Stem Cell Therapy to Improve Burn Wound Healing
Skin Burn Degree Second
About this trial
This is an interventional health services research trial for Skin Burn Degree Second focused on measuring Skin Burn Degree Second, Second degree Burn, Burn wound
Eligibility Criteria
- Donors:
Eligibility Criteria:
- No history of malignancy
- No active coagulopathy and/or hypocoagulable state
- No history of cardio/pulmonary conditions
- Negative tests for Hepatitis A, Hepatitis B, Hepatitis C, RPR, HIV 1 / 2, HTLV I/II, Chagas Disease, NAT for HCV, HIV and WNV.
- Hemoglobin ≥ 13.0 g/dL
- Platelet count 140,000 to 440,000/ul
- WBC 3.0 to 11.0 K/ul
- BNP ≤ 100 pg /mL
- No anomalies on the CBC and differential suggestive of a hematopoietic disorder
- Creatinine ≤ 1.5 mg/dL
- ALT ≤ 112 IU/L
- AST ≤ 100 IU/L
- Bilirubin < 1.5 mg/dL
- No diabetes
- Systolic blood pressure ≤ 170
- Diastolic blood pressure ≤ 90
- No history of autoimmune disorders
Recipients:
Inclusion Criteria:
- Male or female subjects 18 years of age or older with Superficial, Intermediate or Deep 2nd Degree Burn Wounds
- Injury within the prior 7 days
- Subjects must understand and give written informed consent.
- Subjects must agree to have biopsies performed as per protocol
- Subjects must be accessible for weekly wound treatment and assessment visits
- Males and females must agree to use an acceptable method of contraception. Exceptions will be females of non-childbearing age and monogamous males who are partners of females of non-childbearing age. Acceptable methods of birth control include; history of sterilization, birth control pills, depoprogesterone injections, a barrier contraceptive such as a condom with or without spermicide cream or gel, diaphragms or cervical cap with or without spermicide cream or gel, or an intrauterine device (IUD).
Maximum wound size limited to:
- Single wound: ≤ 5% body surface area (BSA)
- Multiple wounds treated in a defined anatomical region with ≤ 20% cumulative BSA.
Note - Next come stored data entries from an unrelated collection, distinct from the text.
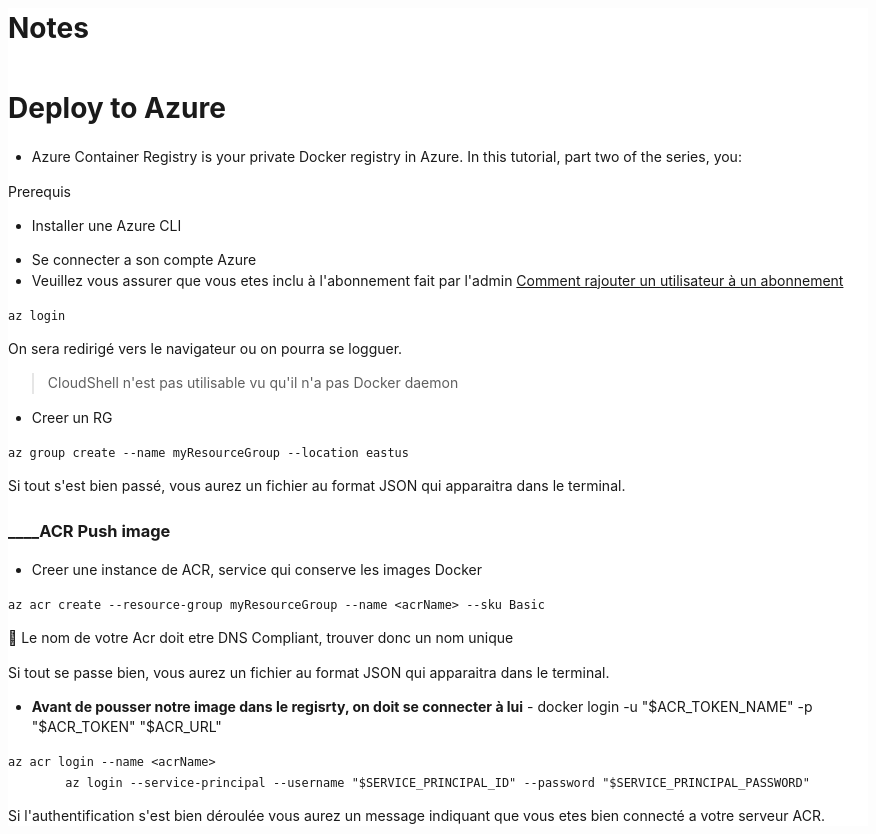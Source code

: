# Notes


# Deploy to Azure

* Azure Container Registry is your private Docker registry in Azure. In this tutorial, part two of the series, you:

Prerequis

* Installer une Azure CLI

```

```

* Se connecter a son compte Azure
 *  Veuillez vous assurer que vous etes inclu à l'abonnement fait par l'admin
 [Comment rajouter un utilisateur à un abonnement](https://docs.microsoft.com/fr-fr/azure/cost-management-billing/manage/add-change-subscription-administrator)

```shell
az login
```

On sera redirigé vers le navigateur ou on pourra se logguer.
> CloudShell n'est pas utilisable vu qu'il n'a pas Docker daemon

* Creer un RG

```shell
az group create --name myResourceGroup --location eastus
```

Si tout s'est bien passé, vous aurez un fichier au format JSON qui apparaitra dans le terminal.

### __________ACR Push image______

* Creer une instance de ACR, service qui conserve les images Docker

```shell
az acr create --resource-group myResourceGroup --name <acrName> --sku Basic
```
🚦 Le nom de votre Acr doit etre DNS Compliant, trouver donc un nom unique

Si tout se passe bien, vous aurez un fichier au format JSON qui apparaitra dans le terminal.

* **Avant de pousser notre image dans le regisrty, on doit se connecter à lui**
        - docker login -u "$ACR_TOKEN_NAME" -p "$ACR_TOKEN" "$ACR_URL"

```shell
az acr login --name <acrName>
        az login --service-principal --username "$SERVICE_PRINCIPAL_ID" --password "$SERVICE_PRINCIPAL_PASSWORD"

```
Si l'authentification s'est bien déroulée vous aurez un message indiquant que vous etes bien connecté a votre serveur ACR.
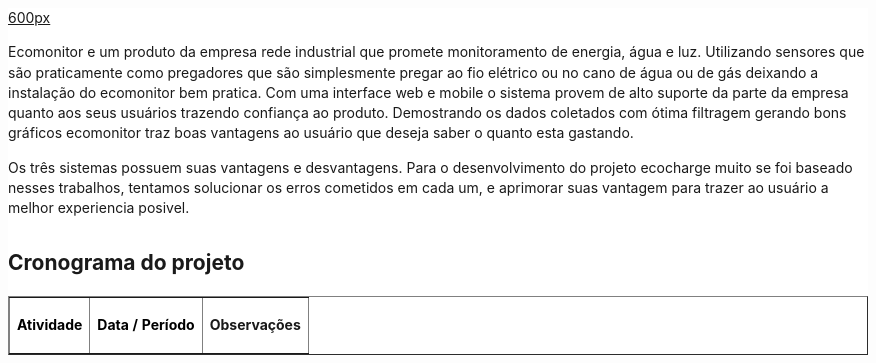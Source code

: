 <a href="Arquivo:ecomonitor.png" class="wikilink" title="600px">600px</a>  

Ecomonitor e um produto da empresa rede industrial que promete monitoramento de energia, água e luz. Utilizando sensores que são praticamente como pregadores que são simplesmente pregar ao fio elétrico ou no cano de água ou de gás deixando a instalação do ecomonitor bem pratica. Com uma interface web e mobile o sistema provem de alto suporte da parte da empresa quanto aos seus usuários trazendo confiança ao produto. Demostrando os dados coletados com ótima filtragem gerando bons gráficos ecomonitor traz boas vantagens ao usuário que deseja saber o quanto esta gastando.  

Os três sistemas possuem suas vantagens e desvantagens. Para o desenvolvimento do projeto ecocharge muito se foi baseado nesses trabalhos, tentamos solucionar os erros cometidos em cada um, e aprimorar suas vantagem para trazer ao usuário a melhor experiencia posivel.



## Cronograma do projeto



<table border="1">



<tr>



<th>



<span style="font-weight:bold;color:rgb(0, 0, 0)">Atividade</span>



</th>



<th>



<span style="font-weight:bold;color:rgb(0, 0, 0)">Data / Período</span>



</th>



<th>



Observações



</th>



</tr>



<tr>


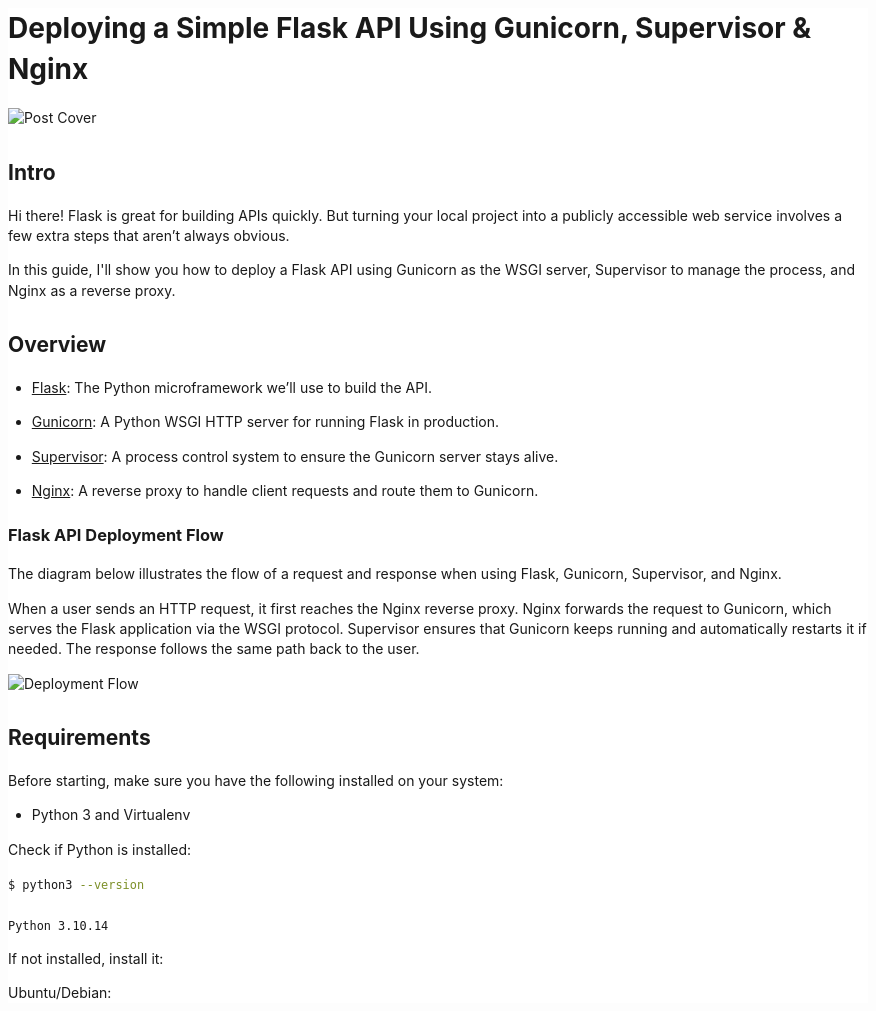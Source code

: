 # Deploying a Simple Flask API Using Gunicorn, Supervisor & Nginx

![Post Cover](https://res.cloudinary.com/diunivf9n/image/upload/v1746025148/flask-api-cover_rjthep.png)

## Intro

Hi there! Flask is great for building APIs quickly. But turning your local project into a publicly accessible web service involves a few extra steps that aren’t always obvious.

In this guide, I'll show you how to deploy a Flask API using Gunicorn as the WSGI server, Supervisor to manage the process, and Nginx as a reverse proxy.

## Overview

- [Flask](https://flask.palletsprojects.com/en/stable): The Python microframework we’ll use to build the API.

- [Gunicorn](https://gunicorn.org): A Python WSGI HTTP server for running Flask in production.

- [Supervisor](https://supervisord.org): A process control system to ensure the Gunicorn server stays alive.

- [Nginx](https://nginx.org): A reverse proxy to handle client requests and route them to Gunicorn.

### Flask API Deployment Flow

The diagram below illustrates the flow of a request and response when using Flask, Gunicorn, Supervisor, and Nginx.

When a user sends an HTTP request, it first reaches the Nginx reverse proxy. Nginx forwards the request to Gunicorn, which serves the Flask application via the WSGI protocol. Supervisor ensures that Gunicorn keeps running and automatically restarts it if needed. The response follows the same path back to the user.

![Deployment Flow](https://res.cloudinary.com/diunivf9n/image/upload/v1745921656/flask-api-flow_zhsshg.png)

## Requirements

Before starting, make sure you have the following installed on your system:

- Python 3 and Virtualenv

Check if Python is installed:

```bash
$ python3 --version

Python 3.10.14
```

If not installed, install it:

Ubuntu/Debian:

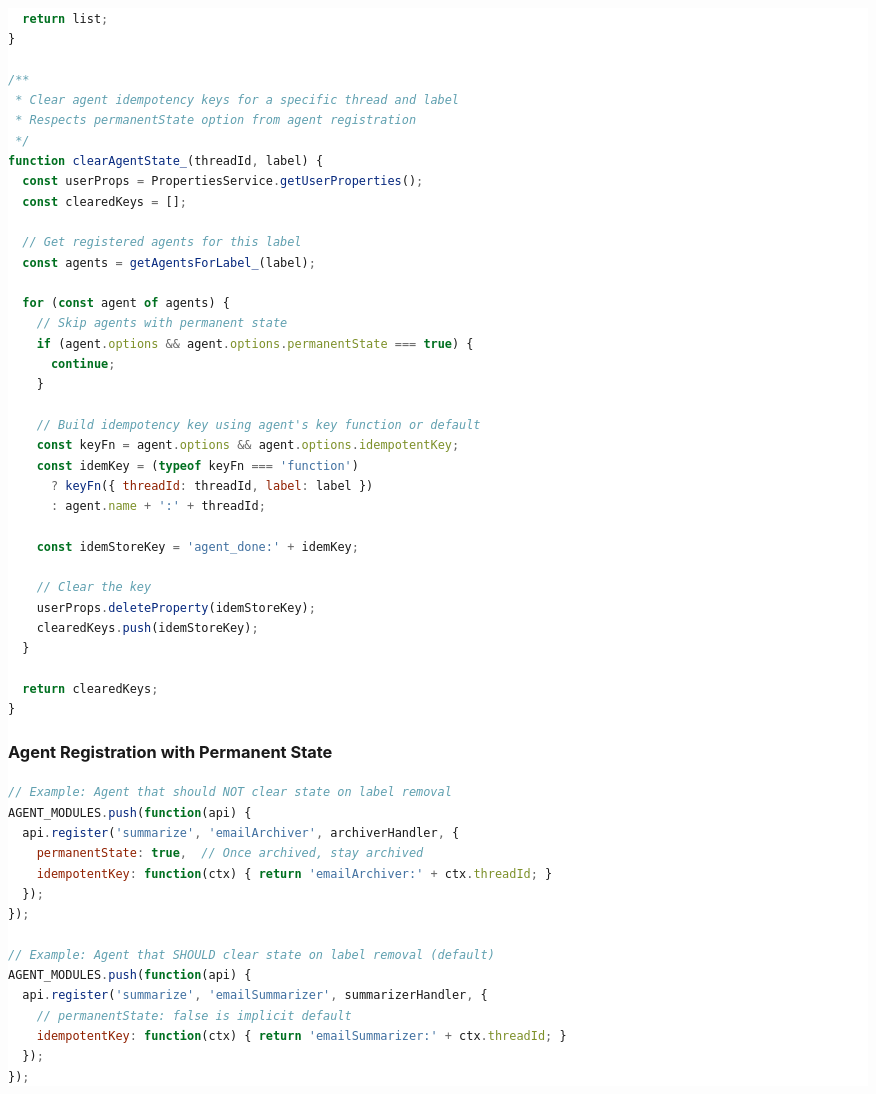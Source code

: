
 ```javascript
  return list;
}

/**
 * Clear agent idempotency keys for a specific thread and label
 * Respects permanentState option from agent registration
 */
function clearAgentState_(threadId, label) {
  const userProps = PropertiesService.getUserProperties();
  const clearedKeys = [];

  // Get registered agents for this label
  const agents = getAgentsForLabel_(label);

  for (const agent of agents) {
    // Skip agents with permanent state
    if (agent.options && agent.options.permanentState === true) {
      continue;
    }

    // Build idempotency key using agent's key function or default
    const keyFn = agent.options && agent.options.idempotentKey;
    const idemKey = (typeof keyFn === 'function')
      ? keyFn({ threadId: threadId, label: label })
      : agent.name + ':' + threadId;

    const idemStoreKey = 'agent_done:' + idemKey;

    // Clear the key
    userProps.deleteProperty(idemStoreKey);
    clearedKeys.push(idemStoreKey);
  }

  return clearedKeys;
}
```

### Agent Registration with Permanent State

```javascript
// Example: Agent that should NOT clear state on label removal
AGENT_MODULES.push(function(api) {
  api.register('summarize', 'emailArchiver', archiverHandler, {
    permanentState: true,  // Once archived, stay archived
    idempotentKey: function(ctx) { return 'emailArchiver:' + ctx.threadId; }
  });
});

// Example: Agent that SHOULD clear state on label removal (default)
AGENT_MODULES.push(function(api) {
  api.register('summarize', 'emailSummarizer', summarizerHandler, {
    // permanentState: false is implicit default
    idempotentKey: function(ctx) { return 'emailSummarizer:' + ctx.threadId; }
  });
});
```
- Diabetic subjects: HbA1c ≤ 8%
Exclusion Criteria:
- Solely 1st degree or solely 3rd degree burns
- Subjects with superficial 2nd degree burn who are expected to heal within 2 weeks post standard therapy
- Evidence of active infection at the wound site
- Evidence of significant wound healing prior to treatment
- Wound located in the area of fingers, toes, face, or perineum
- Wound where 75% or more extends across joints
- Electrical or chemical burns
- Have any requirement for the use of systemic steroids or immunosuppressive
- Subjects Allergic to human albumin, streptomycin, or penicillin
- Be a pregnant female or nursing mother
- Subjects who are known or found to be HIV positive
- Current history of alcohol or substance abuse or history of alcohol or substance abuse requiring treatment within the past 12 months
Patients with severe medical conditions
- Malignancy (other than non melanoma skin cancer) not in remission or in remission less than 5 years
- Life expectancy less than two years
- Severe cardiopulmonary disease restricting ambulation to the clinical facility
- WBC <3 or > 10 x10⁹/L, Hgb < 9g/dL, platelets count 100x10⁹/L or less, serum creatinine > 1.5 times the upper normal limit, AST or ALT > 2.5 times the upper normal limit.
- Subjects with abnormal bilirubin levels.
- Subjects with abnormal PT/INR laboratory values while not on chronic anticoagulant treatment which can be held for minor surgical procedures
- Those with a known history of coagulopathy
- Subjects who are potential recipients of tissue or organ transplantation
- Subjects with circulating Hepatitis B antigen and/or who are seropositive for Hepatitis C antibody
- History of poor compliance, unreliability
Sites / Locations
- University of Miami
Arms of the Study
Arm 1
Experimental
Allogeneic (MSC's) Application to the Burn Wounds
Allogeneic (MSC's) Application to the Burn Wounds. The 1st group of 5 will be started on the lowest dose. If there are no adverse reactions, the 2nd group of 5 will receive a higher dose. This will be repeated for the 3rd and 4th groups with each receiving a higher dose. Up to 2 administrations of cells per dose level to be given over a period of no more than 8 weeks. Each administration of cells will be no less than ten days apart and no more than 6 weeks apart.